Know, you know what to do to avoid an avalanche, but sometimes you might not be so lucky. In this section, I will show you how to prepare for one and also what to do if one is heading your way. You will also learn what to do once you are buried underneath the snow.

Needed Equipment

  • Wear safety gear. Most fatal injuries result from heavy hits to the head. You can significantly reduce the risk of head injury by wearing a helmet. If you are skiing, then it is detrimental to wear a helmet to prevent heavy knocks on the head. You can also wear elbow and knee guards to protect these delicate areas. There is no gear that I know of that can prevent your ribs from breaking.
  • Carry a beacon and a probe. You never know when an avalanche might bury you under the snow. How will the rescue team find your location if they cannot see you? You can make it easier for them by wearing an avalanche beacon which will pinpoint your location. These beacons come in the form of a small radio that you can carry with you. You can also use an avalanche probe which you can use to break the snow from below to pinpoint your location.
  • Wear an ABS backpack. These backpacks are like regular backpacks with airbags in them. They offer the same benefits like a car with airbags. You can activate airbags by pulling the trigger which will allow them to inflate. The bags will also help you to stay on top of the avalanche. It will also lessen some of the impacts that you can receive from an avalanche.
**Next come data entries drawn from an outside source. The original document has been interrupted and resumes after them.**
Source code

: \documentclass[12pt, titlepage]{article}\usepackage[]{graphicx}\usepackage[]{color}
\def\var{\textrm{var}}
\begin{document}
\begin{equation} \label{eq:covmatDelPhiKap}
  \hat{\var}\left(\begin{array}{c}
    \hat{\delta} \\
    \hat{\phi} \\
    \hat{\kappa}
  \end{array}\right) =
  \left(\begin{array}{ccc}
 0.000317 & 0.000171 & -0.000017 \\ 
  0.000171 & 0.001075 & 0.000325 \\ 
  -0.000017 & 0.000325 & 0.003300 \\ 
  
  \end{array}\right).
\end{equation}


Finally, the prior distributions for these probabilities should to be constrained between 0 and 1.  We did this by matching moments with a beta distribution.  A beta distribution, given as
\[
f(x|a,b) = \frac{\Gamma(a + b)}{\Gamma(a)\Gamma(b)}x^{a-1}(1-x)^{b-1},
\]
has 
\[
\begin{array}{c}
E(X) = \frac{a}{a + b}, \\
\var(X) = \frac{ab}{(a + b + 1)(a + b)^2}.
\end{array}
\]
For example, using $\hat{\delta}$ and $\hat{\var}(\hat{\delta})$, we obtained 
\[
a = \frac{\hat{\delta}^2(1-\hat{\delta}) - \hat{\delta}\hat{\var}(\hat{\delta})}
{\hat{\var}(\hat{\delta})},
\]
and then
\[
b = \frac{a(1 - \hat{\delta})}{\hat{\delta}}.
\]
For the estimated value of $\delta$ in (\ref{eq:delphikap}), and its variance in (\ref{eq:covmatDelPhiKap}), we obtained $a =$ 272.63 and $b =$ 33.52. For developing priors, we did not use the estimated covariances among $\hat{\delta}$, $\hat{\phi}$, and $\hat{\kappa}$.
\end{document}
The video above will show you how this backpack has saved a man’s life during an avalanche.

When An Avalanche Is Approaching

  • Avoid triggering an avalanche. Sometimes when walking on the ridge of a snowy mountain, you can potentially trigger an avalanche. If you feel the snow giving in underneath you, you can jump off the slope in the opposite direction. 
  • Regarding ski equipment and snowmobiles. If you are skiing down a slope, or you are driving on a snowmobile, and you spot an upcoming avalanche, try to get off its path. If it is already too late, you should abandon your ski equipment and snowmobile. It can drag you down further along the avalanches, and it can also roll over you. With skis, you even pose the risk of tearing the ligaments of your ankle.
  • Get out of the way. When you spot an approaching avalanche, you should get out of its path as fast as possible. Do not waste any time and if you are carrying heavy equipment, you should drop it to move faster and lighter. However, you should not discard your receiver or probe as it might save your life.
  • Hold on to a tree. By grabbing onto a nearby tree, you will reduce the risk of the avalanche pulling you with it. You might still be vulnerable to some of the debris the avalanche might carry with it, but at least, it will not bury you under the snow.

If You Get Caught

  • Move to the top. When the avalanche has hit you, the best thing that you can do is to move your arms and legs in a swimming motion to stay on top of it. Try to lie on your back if possible so that your face is not exposed. This needs to be done aggressively to avoid being buried under the snow.
  • Create an air pocket. The worst has passed, and the snow has come to a standstill. The only problem is that you are buried underneath the snow. The first thing that you want to do is to create an air pocket near your face so that you have room to breathe. You can use your face or one of your hands to do this. Try to pull your head upwards and use your chin to create the air pocket. Conserving energy and air at this point is essential. You should also try to use one of your arms or the avalanche probe to stick it through to the surface.

Happy Skiing

Now you know more about avalanches than the average person. You can use this knowledge to prevent and also survive an avalanche. 

Have you ever fallen victim to an avalanche?